> [Assigned task]: From the entries below, copy out every line with "through" in it.

> [Data under study]:
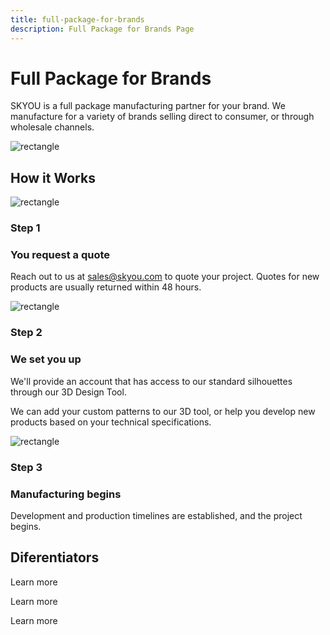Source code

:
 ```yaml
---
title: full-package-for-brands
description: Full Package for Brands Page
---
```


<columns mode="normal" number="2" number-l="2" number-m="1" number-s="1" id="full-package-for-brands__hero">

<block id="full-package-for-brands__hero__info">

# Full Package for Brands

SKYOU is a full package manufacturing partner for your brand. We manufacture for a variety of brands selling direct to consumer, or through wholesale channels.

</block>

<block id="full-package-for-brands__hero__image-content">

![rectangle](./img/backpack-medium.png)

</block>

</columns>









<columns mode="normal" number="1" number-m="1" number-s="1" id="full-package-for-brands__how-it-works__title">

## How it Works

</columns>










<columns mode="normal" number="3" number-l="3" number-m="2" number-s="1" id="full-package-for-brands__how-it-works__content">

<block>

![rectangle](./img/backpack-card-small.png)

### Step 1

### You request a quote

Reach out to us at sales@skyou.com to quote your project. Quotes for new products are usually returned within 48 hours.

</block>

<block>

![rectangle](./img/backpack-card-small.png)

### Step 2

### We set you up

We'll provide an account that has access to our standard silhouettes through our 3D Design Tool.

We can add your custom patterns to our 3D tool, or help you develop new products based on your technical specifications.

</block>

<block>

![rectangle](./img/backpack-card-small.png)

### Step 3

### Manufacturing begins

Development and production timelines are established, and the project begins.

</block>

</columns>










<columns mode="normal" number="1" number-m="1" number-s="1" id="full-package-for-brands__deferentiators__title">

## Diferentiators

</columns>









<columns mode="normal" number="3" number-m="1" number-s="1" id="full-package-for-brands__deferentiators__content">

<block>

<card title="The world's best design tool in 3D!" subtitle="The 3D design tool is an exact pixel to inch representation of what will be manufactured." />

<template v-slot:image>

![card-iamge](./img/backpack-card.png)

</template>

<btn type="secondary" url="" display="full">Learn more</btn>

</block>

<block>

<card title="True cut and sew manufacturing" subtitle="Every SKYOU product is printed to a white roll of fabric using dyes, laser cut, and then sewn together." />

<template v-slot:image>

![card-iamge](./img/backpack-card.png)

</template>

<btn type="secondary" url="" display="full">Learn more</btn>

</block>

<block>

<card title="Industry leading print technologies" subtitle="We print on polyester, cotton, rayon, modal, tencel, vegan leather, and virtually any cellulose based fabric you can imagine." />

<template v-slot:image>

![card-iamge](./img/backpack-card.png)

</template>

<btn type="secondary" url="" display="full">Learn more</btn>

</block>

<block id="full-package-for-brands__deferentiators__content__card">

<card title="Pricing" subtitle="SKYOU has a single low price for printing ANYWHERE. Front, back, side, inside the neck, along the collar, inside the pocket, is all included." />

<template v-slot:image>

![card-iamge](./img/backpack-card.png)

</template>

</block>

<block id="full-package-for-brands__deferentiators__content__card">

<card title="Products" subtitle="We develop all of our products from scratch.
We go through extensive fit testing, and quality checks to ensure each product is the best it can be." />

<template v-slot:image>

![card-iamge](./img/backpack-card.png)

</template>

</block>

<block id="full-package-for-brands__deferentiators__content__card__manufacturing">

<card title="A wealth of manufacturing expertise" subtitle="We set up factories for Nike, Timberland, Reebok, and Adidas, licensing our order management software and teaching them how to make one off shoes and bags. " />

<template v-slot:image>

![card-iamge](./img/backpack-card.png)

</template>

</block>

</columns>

> [Expected answer]:
SKYOU is a full package manufacturing partner for your brand. We manufacture for a variety of brands selling direct to consumer, or through wholesale channels.
We'll provide an account that has access to our standard silhouettes through our 3D Design Tool.
We go through extensive fit testing, and quality checks to ensure each product is the best it can be." />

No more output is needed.